(WHAT IS BEING ASKED): Go to the line containing "- **CIS** (center" and return it and each line after it exactly, through the end of the data below, and nothing more.

Excerpts from a dataset:
* * * * *
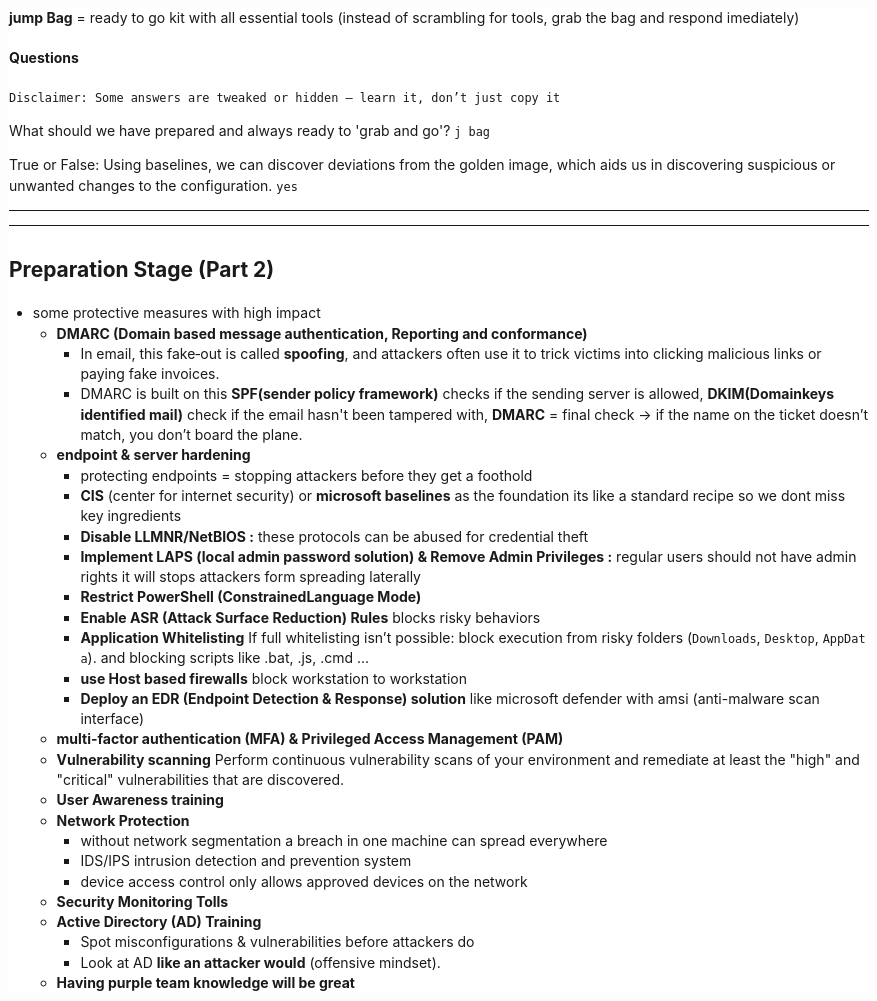 **jump Bag** = ready to go kit with all essential tools (instead of scrambling for tools, grab the bag and respond imediately)

#### Questions

`Disclaimer: Some answers are tweaked or hidden — learn it, don’t just copy it`

What should we have prepared and always ready to 'grab and go'?
`j bag`

True or False: Using baselines, we can discover deviations from the golden image, which aids us in discovering suspicious or unwanted changes to the configuration.
`yes`

---
---

## Preparation Stage (Part 2)

- some protective measures with high impact
	- **DMARC (Domain based message authentication, Reporting and conformance)**
		- In email, this fake‑out is called **spoofing**, and attackers often use it to trick victims into clicking malicious links or paying fake invoices.
		- DMARC is built on this **SPF(sender policy framework)** checks if the sending server is allowed, **DKIM(Domainkeys identified mail)** check if the email hasn't been tampered with, **DMARC** = final check → if the name on the ticket doesn’t match, you don’t board the plane.
	- **endpoint & server hardening**
		- protecting endpoints = stopping attackers before they get a foothold
		- **CIS** (center for internet security) or **microsoft baselines** as the foundation its like a standard recipe so we dont miss key ingredients 
		- **Disable LLMNR/NetBIOS :** these protocols can be abused for credential theft
		- **Implement LAPS (local admin password solution) & Remove Admin Privileges :** regular users should not have admin rights it will stops attackers form spreading laterally
		- **Restrict PowerShell (ConstrainedLanguage Mode)**
		- **Enable ASR (Attack Surface Reduction) Rules** blocks risky behaviors
		- **Application Whitelisting** If full whitelisting isn’t possible: block execution from risky folders (`Downloads`, `Desktop`, `AppData`). and blocking scripts like .bat, .js, .cmd ...
		- **use Host based firewalls** block workstation to workstation
		- **Deploy an EDR (Endpoint Detection & Response) solution** like microsoft defender with amsi (anti-malware scan interface)
	- **multi-factor authentication (MFA) & Privileged Access Management (PAM)**
	- **Vulnerability scanning** Perform continuous vulnerability scans of your environment and remediate at least the "high" and "critical" vulnerabilities that are discovered.
	- **User Awareness training** 
	- **Network Protection**
		- without network segmentation a breach in one machine can spread everywhere 
		- IDS/IPS intrusion detection and prevention system 
		- device access control only allows approved devices on the network 
	- **Security Monitoring Tolls**
	- **Active Directory (AD) Training**
		- Spot misconfigurations & vulnerabilities before attackers do
		- Look at AD **like an attacker would** (offensive mindset).
	- **Having purple team knowledge will be great**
* * * * *
(EXPECTED ANSWER):
		- **CIS** (center for internet security) or **microsoft baselines** as the foundation its like a standard recipe so we dont miss key ingredients 
		- **Disable LLMNR/NetBIOS :** these protocols can be abused for credential theft
		- **Implement LAPS (local admin password solution) & Remove Admin Privileges :** regular users should not have admin rights it will stops attackers form spreading laterally
		- **Restrict PowerShell (ConstrainedLanguage Mode)**
		- **Enable ASR (Attack Surface Reduction) Rules** blocks risky behaviors
		- **Application Whitelisting** If full whitelisting isn’t possible: block execution from risky folders (`Downloads`, `Desktop`, `AppData`). and blocking scripts like .bat, .js, .cmd ...
		- **use Host based firewalls** block workstation to workstation
		- **Deploy an EDR (Endpoint Detection & Response) solution** like microsoft defender with amsi (anti-malware scan interface)
	- **multi-factor authentication (MFA) & Privileged Access Management (PAM)**
	- **Vulnerability scanning** Perform continuous vulnerability scans of your environment and remediate at least the "high" and "critical" vulnerabilities that are discovered.
	- **User Awareness training** 
	- **Network Protection**
		- without network segmentation a breach in one machine can spread everywhere 
		- IDS/IPS intrusion detection and prevention system 
		- device access control only allows approved devices on the network 
	- **Security Monitoring Tolls**
	- **Active Directory (AD) Training**
		- Spot misconfigurations & vulnerabilities before attackers do
		- Look at AD **like an attacker would** (offensive mindset).
	- **Having purple team knowledge will be great**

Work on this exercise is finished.